Ten years later, the ailment returns (varicose veins, same leg, different vein, apparently quite common), and on Sept 18th 2009 at UCLH in Euston I have the operation all over again. A decade ago it was ‘stripping’ out the useless vein under the knife, leaving me in a Tubigrip bandage for weeks. This time it’s a combination of ‘laser ablation and multiple stab avulsions’, still requiring the dreaded general anaesthetic, but without the bandage. I just have to suffer dissolvable stitches and a surgical stocking worn for 3 weeks.

(Naturally, the day after I have it done, I read on the BBC News site that a different London NHS hospital does a while-you-wait, 15 minute, non-anaesthetic, all-laser version of the operation. The latest surgery, the latest Ipod, all weapons in the conspiracy of feeling eternally out of date whatever one does.)

So I attend this tenth anniversary gig while wearing a tenth-anniversary medical stocking – a shade of camel tan labelled on the box as ‘Mexico’. Given I already favour the sort of silk scarves worn by old ladies, it’s all grist to the camp fogey mill.

Musing on ageing at gigs like this is inevitable, particularly as the album in question dwells on death (dedicated to their first bassist, who died before it came out) wasting time (‘A Third Of My Life’ proving particularly poignant), and of artists and bands who never quite made it (‘Sweeping The Nation’).

After years of being quite tousled and curly, James P has had his hair cut to match his photo on the album sleeve a decade ago – ‘a Hoxton fin’ as it was. And he really does look exactly the same.  Singer Shirley Lee is still skinny as a rake (shaking his enviable hips in ‘A Trip Into Space’). The gig also has a school reunion feel about it, with people I’ve not seen for ten years saying hello.
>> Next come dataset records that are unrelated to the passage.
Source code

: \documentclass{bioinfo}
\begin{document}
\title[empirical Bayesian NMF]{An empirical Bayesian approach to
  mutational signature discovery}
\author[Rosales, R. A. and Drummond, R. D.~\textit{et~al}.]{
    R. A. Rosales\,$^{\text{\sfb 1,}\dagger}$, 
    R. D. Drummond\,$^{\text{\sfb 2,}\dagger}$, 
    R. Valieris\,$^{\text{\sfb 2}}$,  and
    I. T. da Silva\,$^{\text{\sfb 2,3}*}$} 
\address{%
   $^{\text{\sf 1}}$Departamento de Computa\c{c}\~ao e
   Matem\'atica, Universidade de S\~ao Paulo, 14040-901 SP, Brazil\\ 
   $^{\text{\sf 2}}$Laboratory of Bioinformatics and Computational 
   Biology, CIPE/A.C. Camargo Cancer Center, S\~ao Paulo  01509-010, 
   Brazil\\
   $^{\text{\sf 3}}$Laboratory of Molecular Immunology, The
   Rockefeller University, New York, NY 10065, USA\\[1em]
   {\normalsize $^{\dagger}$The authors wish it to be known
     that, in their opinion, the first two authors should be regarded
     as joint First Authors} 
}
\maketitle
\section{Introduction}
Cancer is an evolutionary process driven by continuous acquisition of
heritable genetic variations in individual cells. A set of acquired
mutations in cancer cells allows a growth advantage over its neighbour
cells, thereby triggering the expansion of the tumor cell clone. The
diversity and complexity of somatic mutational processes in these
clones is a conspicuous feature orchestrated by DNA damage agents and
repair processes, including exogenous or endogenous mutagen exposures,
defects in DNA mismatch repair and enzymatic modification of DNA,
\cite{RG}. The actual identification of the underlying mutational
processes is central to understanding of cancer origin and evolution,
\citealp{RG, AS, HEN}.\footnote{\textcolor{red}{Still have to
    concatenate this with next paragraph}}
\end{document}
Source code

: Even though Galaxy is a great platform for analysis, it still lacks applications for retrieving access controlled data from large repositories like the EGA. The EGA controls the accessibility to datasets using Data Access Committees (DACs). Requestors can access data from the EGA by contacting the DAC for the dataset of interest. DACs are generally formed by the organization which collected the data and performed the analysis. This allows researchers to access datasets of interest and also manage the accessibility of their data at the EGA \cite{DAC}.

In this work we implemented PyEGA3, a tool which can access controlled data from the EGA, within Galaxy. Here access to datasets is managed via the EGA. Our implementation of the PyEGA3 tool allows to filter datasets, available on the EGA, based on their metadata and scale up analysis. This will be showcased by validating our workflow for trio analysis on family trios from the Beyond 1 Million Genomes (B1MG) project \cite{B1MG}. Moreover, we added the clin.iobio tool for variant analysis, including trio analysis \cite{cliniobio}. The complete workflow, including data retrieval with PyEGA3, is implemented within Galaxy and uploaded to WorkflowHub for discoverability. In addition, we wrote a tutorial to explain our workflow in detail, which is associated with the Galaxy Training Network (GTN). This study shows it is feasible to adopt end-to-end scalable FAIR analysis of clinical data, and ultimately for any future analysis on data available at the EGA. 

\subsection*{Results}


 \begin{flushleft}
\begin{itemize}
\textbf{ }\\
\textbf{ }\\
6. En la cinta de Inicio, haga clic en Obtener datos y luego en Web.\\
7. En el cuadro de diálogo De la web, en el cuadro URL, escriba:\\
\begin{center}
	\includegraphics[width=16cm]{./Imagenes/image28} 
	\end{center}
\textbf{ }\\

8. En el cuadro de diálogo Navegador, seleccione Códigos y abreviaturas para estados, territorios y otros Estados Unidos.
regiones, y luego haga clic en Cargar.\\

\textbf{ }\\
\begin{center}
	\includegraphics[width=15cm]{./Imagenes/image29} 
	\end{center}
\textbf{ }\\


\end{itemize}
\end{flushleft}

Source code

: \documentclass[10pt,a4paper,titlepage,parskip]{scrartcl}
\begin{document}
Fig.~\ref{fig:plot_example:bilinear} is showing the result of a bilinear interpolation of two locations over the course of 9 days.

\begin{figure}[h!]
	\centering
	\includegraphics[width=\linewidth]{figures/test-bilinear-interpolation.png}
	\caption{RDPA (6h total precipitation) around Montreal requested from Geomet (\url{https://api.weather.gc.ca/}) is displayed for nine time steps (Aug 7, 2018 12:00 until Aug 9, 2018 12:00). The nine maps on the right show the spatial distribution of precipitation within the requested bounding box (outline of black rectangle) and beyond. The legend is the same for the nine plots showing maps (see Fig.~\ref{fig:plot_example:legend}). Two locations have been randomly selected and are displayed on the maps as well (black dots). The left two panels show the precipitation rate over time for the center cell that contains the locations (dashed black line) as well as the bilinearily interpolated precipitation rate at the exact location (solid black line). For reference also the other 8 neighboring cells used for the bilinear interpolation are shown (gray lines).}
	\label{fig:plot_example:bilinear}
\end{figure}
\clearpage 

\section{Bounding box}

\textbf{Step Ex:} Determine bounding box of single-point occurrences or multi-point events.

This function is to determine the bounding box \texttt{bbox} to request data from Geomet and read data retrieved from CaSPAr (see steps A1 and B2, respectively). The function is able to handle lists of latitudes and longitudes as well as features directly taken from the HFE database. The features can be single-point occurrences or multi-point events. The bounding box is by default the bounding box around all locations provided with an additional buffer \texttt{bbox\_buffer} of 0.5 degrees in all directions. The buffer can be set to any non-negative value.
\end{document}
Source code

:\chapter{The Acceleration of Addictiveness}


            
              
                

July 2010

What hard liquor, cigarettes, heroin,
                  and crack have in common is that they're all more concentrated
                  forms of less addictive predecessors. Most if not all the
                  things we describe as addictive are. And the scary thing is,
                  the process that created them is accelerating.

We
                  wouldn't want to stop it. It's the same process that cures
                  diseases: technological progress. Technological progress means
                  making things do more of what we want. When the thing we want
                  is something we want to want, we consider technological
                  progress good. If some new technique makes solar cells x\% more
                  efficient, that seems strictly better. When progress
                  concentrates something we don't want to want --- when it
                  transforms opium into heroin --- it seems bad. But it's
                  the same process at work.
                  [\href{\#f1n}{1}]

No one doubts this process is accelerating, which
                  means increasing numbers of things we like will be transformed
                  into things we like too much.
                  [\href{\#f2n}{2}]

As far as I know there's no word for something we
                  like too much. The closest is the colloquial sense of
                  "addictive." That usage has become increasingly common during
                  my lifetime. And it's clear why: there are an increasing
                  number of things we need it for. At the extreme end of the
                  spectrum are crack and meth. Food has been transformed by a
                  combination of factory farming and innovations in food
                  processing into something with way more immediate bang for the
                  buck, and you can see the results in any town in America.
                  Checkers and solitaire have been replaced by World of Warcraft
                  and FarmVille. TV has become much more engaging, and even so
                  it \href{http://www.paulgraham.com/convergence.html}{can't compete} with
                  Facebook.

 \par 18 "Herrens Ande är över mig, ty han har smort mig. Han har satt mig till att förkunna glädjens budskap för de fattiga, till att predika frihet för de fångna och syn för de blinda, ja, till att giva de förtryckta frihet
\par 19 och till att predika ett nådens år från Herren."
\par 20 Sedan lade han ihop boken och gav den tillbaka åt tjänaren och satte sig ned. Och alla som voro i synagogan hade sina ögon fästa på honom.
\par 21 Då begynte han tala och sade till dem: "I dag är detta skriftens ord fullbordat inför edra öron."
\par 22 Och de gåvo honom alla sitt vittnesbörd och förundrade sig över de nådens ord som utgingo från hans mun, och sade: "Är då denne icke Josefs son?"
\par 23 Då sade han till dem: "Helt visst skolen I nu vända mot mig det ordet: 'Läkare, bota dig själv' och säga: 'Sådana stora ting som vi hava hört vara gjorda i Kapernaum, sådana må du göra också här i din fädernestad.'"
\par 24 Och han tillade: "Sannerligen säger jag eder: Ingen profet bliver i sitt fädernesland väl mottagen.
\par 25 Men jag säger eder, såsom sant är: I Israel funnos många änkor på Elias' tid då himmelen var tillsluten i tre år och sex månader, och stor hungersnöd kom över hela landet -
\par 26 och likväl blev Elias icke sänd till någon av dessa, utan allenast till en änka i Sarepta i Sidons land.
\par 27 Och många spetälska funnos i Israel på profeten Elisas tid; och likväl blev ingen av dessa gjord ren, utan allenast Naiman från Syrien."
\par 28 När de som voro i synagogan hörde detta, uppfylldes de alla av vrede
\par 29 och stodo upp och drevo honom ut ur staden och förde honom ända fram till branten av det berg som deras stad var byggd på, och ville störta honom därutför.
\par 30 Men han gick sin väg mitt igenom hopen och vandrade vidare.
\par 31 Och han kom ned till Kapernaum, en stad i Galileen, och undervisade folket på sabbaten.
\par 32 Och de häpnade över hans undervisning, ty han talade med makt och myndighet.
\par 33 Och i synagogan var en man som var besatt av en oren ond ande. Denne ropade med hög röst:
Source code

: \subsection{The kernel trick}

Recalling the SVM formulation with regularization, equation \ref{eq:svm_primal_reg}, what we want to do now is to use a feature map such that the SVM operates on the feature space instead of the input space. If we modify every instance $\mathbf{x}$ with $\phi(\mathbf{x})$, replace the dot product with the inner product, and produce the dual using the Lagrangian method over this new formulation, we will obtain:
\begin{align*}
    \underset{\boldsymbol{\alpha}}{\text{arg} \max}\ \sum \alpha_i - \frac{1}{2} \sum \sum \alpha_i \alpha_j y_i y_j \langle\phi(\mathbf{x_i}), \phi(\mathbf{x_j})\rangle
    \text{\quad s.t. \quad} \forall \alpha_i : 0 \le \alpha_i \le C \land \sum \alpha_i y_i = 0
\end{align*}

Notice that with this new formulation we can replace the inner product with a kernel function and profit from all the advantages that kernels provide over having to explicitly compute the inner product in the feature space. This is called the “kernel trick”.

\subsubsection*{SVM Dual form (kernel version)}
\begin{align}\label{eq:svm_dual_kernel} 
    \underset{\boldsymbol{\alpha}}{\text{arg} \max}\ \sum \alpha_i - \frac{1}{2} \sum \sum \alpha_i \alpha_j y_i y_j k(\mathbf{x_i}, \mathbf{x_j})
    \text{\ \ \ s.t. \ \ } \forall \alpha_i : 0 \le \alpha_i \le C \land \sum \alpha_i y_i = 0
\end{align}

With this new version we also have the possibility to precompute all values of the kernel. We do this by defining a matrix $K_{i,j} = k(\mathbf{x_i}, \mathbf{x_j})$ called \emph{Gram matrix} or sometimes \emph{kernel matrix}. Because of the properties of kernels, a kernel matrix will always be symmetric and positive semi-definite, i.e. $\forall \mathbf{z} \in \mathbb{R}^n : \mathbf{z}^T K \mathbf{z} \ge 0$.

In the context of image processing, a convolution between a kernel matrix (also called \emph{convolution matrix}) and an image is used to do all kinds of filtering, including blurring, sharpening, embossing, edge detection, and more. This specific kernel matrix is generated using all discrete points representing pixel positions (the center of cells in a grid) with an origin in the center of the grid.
Naturally they ask what I’m doing now. And I look at my shoes and try to think what the answer is.

Another old problem of mine recurs tonight. My body clock’s out of whack and I decide to go to bed during the afternoon rather than turn up at the gig with wilting eyelids. The alarm fails and I’m woken at 8pm by Charlie M. She’s in the ICA waiting for me, I’m still in bed in Highgate. A speedy dress and a Tube ride later, Ms M is very forgiving. But I’m mortified and angry at myself. I’ve spent too much of my life not just sleeping, but sleeping at all the wrong times. I’m hoping this diary entry, the first after yet another hiatus, will finally signify getting back on track. With everything.